Work task: The string "información" may appear in lines of the data; report how many lines contain it, with no other output.

Source texts of formatted documents:
══════════════════════════════

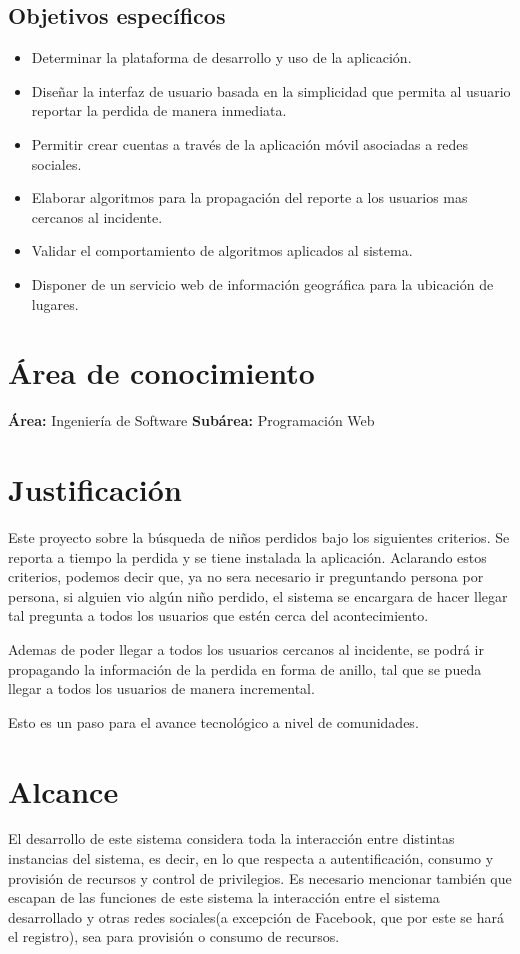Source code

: \documentclass[letter,11pt,oneside,spanish]{article}
\begin{document}
\subsection{Objetivos específicos}
\begin{itemize}
\item Determinar la plataforma de desarrollo y uso de la aplicación.
\item Diseñar la interfaz de usuario basada en la simplicidad que permita al usuario reportar la perdida de manera inmediata.
\item Permitir crear cuentas a través de la aplicación móvil asociadas a redes sociales.
\item Elaborar algoritmos para la propagación del reporte a los usuarios mas cercanos al incidente.
\item Validar el comportamiento de algoritmos aplicados al sistema.
\item Disponer de un servicio web de información geográfica \cite{Delphi2} para la ubicación de lugares.
\end{itemize}

\section{Área de conocimiento}
\textbf{Área:} Ingeniería de Software
\textbf{Subárea:} Programación Web

\section{Justificación}
Este proyecto sobre la búsqueda de niños perdidos bajo los siguientes criterios. Se reporta a tiempo la perdida y se tiene instalada la aplicación.
Aclarando estos criterios, podemos decir que, ya no sera necesario ir preguntando persona por persona, si alguien vio
algún niño perdido, el sistema se encargara de hacer llegar tal pregunta a 
todos los  usuarios que estén cerca del acontecimiento.

Ademas de poder llegar a todos los usuarios cercanos al incidente, se podrá 
ir propagando la información de la perdida en forma de anillo, tal que se pueda
llegar a todos los usuarios de manera incremental.

Esto es un paso para el avance tecnológico a nivel de comunidades.

\section{Alcance}
El desarrollo de este sistema considera toda la interacción entre distintas
instancias del sistema, es decir, en lo que respecta a autentificación, consumo y provisión de recursos y control de privilegios. Es necesario mencionar
también que escapan de las funciones de este sistema la interacción entre el
sistema desarrollado y otras redes sociales(a excepción de Facebook, que por este se hará el registro), sea para provisión o consumo de
recursos.
\end{document}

══════════════════════════════

Result for this exercise: 2